LAW PRACTICE

Where's the loyalty when you leave your law firm

Exercise caution on taking those clients because competing with the former employer may expose you to civil liability

By JAMES M. FISCHER


Leaving a law firm with the expectation that clients will follow raises, for the associate lawyer, a number of issues that must be resolved pre-departure.

As an employee of the law firm, an associate owes his or her employer a duty of loyalty. Competing with the former employer may expose the departing associate to civil liability. This is so even though Rule 1500 of the Rules of Professional Conduct expressly bars the use of agreements or restraints that prevent competition among lawyers for legal services.

The first issue the departing associate should address is notice. We should distinguish here between notice to a person that the associate is leaving the firm and soliciting that person to follow the associate to his or her new employment.

Notification

Pure notification to the client that the associate will be leaving the firm raises no issue of breach of loyalty or breach of professional ethics; moreover, notice may be ethically required in those matters where the associate has had substantial involvement and responsibility for the client's representation.

The second issue for the departing associate is that of solicitation. The resolution of this issue is more difficult.

We may ease the difficulty somewhat by distinguishing between pre-departure and post-departure solicitation.

Rule 1400 provides that a lawyer may, through in-person or telephonic means, contact a person concerning the availability of professional services for pecuniary gain when the lawyer has a "prior professional relationship" with that person.

The term "prior professional relationship" is broader than the term "former client."

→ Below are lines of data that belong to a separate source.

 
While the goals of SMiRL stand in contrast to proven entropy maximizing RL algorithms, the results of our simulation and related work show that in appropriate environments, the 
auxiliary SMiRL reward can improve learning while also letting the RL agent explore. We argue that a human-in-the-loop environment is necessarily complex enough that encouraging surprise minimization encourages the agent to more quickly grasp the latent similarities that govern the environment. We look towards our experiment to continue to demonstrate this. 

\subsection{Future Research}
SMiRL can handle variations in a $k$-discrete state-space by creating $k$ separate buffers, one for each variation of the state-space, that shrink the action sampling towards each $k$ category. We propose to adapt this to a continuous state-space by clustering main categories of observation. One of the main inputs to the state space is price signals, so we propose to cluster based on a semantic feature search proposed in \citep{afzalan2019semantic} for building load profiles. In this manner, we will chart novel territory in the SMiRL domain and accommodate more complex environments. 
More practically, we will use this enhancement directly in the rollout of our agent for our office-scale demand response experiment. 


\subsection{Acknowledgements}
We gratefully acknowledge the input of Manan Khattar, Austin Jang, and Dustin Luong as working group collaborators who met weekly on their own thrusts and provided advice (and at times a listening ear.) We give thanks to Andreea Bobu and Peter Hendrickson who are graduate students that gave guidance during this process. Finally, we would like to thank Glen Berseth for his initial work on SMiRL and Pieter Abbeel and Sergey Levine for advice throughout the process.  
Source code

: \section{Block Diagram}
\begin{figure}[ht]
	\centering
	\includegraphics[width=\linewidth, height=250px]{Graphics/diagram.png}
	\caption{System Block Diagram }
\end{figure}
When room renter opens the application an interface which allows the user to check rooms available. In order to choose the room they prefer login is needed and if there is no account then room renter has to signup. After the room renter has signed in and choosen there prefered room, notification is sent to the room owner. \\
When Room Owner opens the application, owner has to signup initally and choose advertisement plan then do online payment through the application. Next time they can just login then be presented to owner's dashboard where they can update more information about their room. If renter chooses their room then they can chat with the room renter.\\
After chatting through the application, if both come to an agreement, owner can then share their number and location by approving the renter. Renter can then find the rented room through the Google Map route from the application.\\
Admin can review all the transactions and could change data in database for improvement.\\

How heavily involved in the former firm's client affairs the lawyer must be to satisfy the "prior professional relationship" is not clear. Merely working on the client's file probably is not sufficient; being the lawyer primarily responsible for the client's representation surely satisfies the standard.

Common sense

Good judgment and common sense should be used for cases in between these two examples. Cautious lawyers will await the termination of their employment with the firm before soliciting the firm's clients for legal representation.

Pre-departure solicitations of clients present the most likely case of civil liability for the departing associate.

Several courts have noted that the associate's fiduciary obligations as an employee preclude pre-departure, surreptitious competition for the firm's clients. This obligation has been held to outweigh the client's right to determine whether the law firm or departing lawyer will continue with the representation.

If due to a pre-departure solicitation the client goes with the departing lawyer, the departing lawyer may become civilly liable to the former firm for the firm's loss of business. It should be added, however, that the interaction of a professional rule permitting solicitation and civil liability for that solicitation has not been addressed in California. Hence, comments here must be guarded.

Many of the out-of-state decisions discussing the issues of the departing lawyer's civil liability for soliciting the former firm's clients expressly relied on Rules of Professional Conduct governing client solicitation that have been declared invalid by more recent Supreme Court decisions.

Exercising caution

While this might suggest some flexibility in the precedents, the fact remains that the primary justification for the no solicitation rule - the associate's fiduciary duties to the firm - is not affected by the Supreme Court's attorney advertising decisions. Again, the cautious lawyer will await termination of employment before soliciting clients of the former firm with whom the departing lawyer had a "prior professional relationship."


James M. Fischer is a professor at Southwestern University Law School and a member of the State Bar Committee on Professional Liability Insurance.